Work instruction ▸ Only lines containing the string "number" belong in the answer; copy all of them from the entries.

Given entries ▸
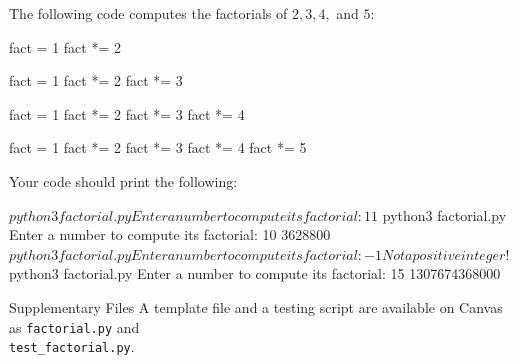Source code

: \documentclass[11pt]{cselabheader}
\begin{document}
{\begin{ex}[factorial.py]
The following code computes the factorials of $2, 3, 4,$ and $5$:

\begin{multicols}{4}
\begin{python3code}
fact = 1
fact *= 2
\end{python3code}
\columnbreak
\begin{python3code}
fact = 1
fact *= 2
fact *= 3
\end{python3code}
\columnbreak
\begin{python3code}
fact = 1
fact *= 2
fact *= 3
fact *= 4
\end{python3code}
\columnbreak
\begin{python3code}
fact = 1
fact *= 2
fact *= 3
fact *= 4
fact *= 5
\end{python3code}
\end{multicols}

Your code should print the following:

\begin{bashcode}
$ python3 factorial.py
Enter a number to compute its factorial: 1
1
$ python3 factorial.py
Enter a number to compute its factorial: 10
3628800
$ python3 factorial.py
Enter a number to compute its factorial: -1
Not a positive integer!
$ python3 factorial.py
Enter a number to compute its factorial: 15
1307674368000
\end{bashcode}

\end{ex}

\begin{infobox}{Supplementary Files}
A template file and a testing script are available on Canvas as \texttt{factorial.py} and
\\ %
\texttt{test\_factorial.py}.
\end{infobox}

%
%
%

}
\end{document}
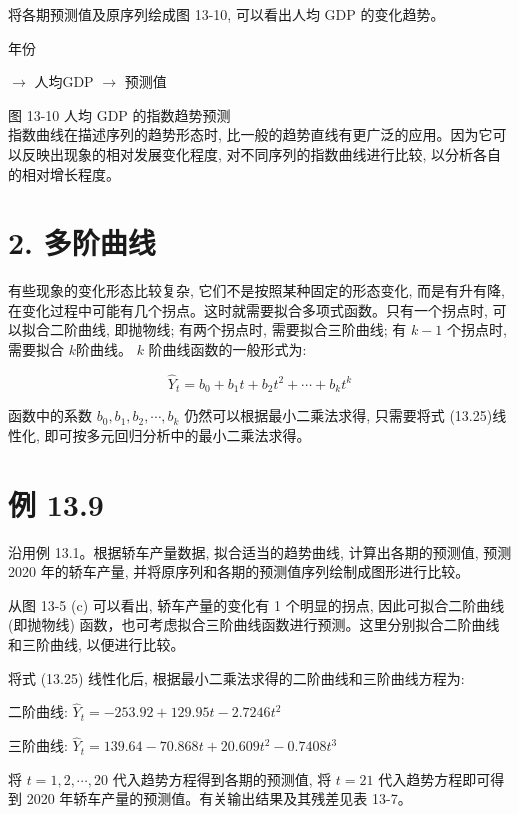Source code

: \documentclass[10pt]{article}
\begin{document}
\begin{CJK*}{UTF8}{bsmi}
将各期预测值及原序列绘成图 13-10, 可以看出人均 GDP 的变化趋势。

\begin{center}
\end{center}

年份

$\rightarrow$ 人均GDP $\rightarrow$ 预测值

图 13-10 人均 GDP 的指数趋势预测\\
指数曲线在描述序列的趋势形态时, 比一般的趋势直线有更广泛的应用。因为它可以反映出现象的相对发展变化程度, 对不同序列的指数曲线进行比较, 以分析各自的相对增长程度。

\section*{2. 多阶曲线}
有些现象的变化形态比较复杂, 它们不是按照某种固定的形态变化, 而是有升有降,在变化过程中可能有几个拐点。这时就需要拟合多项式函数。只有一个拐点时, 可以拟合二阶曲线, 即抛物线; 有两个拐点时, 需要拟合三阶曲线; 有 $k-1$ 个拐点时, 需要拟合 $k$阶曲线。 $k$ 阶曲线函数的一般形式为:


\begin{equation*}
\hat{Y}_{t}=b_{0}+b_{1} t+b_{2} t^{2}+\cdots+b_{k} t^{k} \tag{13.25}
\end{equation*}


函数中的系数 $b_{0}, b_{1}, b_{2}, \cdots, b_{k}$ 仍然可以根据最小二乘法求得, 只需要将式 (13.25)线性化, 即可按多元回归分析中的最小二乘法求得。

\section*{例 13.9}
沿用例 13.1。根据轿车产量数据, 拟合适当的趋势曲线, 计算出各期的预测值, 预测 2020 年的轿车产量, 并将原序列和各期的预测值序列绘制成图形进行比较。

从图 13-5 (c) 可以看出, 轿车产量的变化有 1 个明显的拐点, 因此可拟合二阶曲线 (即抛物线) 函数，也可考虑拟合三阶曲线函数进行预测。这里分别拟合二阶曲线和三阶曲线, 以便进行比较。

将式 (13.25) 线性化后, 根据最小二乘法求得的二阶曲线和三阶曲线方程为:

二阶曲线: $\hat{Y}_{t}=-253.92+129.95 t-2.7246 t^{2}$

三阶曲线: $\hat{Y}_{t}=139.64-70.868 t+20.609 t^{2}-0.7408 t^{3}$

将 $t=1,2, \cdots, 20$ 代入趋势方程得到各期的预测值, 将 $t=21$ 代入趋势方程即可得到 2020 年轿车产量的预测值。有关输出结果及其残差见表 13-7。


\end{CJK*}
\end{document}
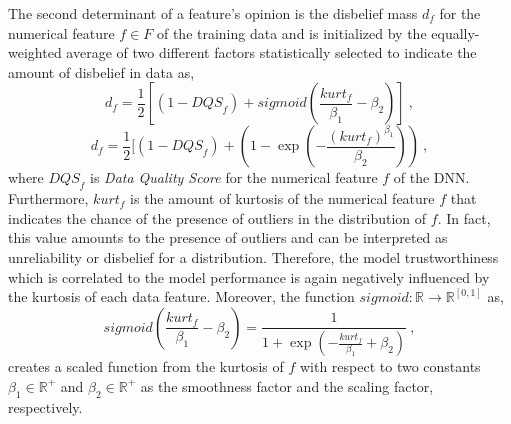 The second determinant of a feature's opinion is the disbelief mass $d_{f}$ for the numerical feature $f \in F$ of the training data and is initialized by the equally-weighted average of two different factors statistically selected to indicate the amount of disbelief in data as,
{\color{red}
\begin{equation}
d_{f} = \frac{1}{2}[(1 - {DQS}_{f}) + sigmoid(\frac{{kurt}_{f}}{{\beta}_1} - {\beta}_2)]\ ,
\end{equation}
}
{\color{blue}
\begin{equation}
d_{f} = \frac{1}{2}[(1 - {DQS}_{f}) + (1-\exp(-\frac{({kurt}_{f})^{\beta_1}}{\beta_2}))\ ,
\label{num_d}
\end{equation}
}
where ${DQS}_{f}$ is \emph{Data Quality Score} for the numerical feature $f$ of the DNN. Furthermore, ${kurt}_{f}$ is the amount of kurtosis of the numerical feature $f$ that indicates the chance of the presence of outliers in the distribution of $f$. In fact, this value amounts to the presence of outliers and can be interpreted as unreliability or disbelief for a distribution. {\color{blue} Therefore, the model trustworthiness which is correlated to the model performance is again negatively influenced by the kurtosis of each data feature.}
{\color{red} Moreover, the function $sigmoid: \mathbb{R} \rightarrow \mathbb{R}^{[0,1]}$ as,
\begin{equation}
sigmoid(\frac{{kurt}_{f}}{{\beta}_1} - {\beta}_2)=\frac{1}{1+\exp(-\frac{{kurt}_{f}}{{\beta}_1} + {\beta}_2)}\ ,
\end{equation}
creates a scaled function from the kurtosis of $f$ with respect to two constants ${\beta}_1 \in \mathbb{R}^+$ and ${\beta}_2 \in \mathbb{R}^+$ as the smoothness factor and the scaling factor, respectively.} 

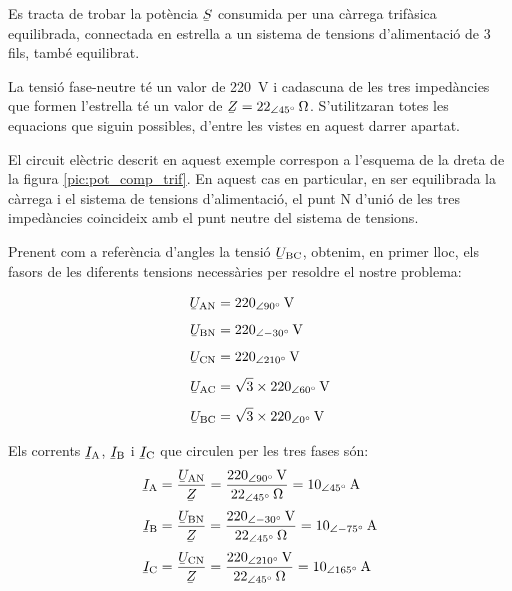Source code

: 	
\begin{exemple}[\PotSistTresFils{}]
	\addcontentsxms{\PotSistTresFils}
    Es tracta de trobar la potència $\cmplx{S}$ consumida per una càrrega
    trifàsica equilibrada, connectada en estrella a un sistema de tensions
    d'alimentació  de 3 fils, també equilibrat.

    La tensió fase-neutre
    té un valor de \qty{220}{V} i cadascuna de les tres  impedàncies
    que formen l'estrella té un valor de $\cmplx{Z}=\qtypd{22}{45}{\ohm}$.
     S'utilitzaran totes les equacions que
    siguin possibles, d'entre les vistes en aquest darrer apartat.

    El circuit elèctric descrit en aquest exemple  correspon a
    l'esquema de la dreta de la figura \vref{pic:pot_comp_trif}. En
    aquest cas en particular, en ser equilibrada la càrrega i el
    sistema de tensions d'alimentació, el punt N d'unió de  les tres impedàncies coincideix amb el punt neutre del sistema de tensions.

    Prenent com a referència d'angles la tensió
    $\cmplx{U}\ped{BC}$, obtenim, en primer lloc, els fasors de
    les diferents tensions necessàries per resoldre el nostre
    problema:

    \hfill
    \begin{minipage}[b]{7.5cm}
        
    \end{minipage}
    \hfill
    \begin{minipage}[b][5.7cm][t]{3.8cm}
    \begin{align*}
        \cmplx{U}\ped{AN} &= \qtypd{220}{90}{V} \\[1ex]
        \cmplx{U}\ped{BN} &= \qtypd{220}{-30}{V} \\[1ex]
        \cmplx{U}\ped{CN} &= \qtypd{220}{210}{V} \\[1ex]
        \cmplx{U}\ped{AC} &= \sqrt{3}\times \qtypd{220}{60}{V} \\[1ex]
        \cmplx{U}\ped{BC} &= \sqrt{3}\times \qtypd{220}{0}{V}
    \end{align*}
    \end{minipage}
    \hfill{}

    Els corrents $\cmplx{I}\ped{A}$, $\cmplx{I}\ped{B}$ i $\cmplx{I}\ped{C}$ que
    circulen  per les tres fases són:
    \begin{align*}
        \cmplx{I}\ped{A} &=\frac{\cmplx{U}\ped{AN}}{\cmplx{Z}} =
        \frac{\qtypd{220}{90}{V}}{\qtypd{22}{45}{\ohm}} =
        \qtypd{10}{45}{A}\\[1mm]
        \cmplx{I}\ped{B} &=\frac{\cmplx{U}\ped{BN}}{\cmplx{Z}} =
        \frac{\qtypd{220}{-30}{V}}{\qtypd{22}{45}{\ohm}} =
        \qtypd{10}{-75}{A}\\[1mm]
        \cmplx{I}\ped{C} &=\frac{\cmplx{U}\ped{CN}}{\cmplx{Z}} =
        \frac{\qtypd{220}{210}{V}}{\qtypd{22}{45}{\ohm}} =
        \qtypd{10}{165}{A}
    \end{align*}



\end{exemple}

Response area ▸
Enter a number to compute its factorial: 1
Enter a number to compute its factorial: 10
Enter a number to compute its factorial: -1
Enter a number to compute its factorial: 15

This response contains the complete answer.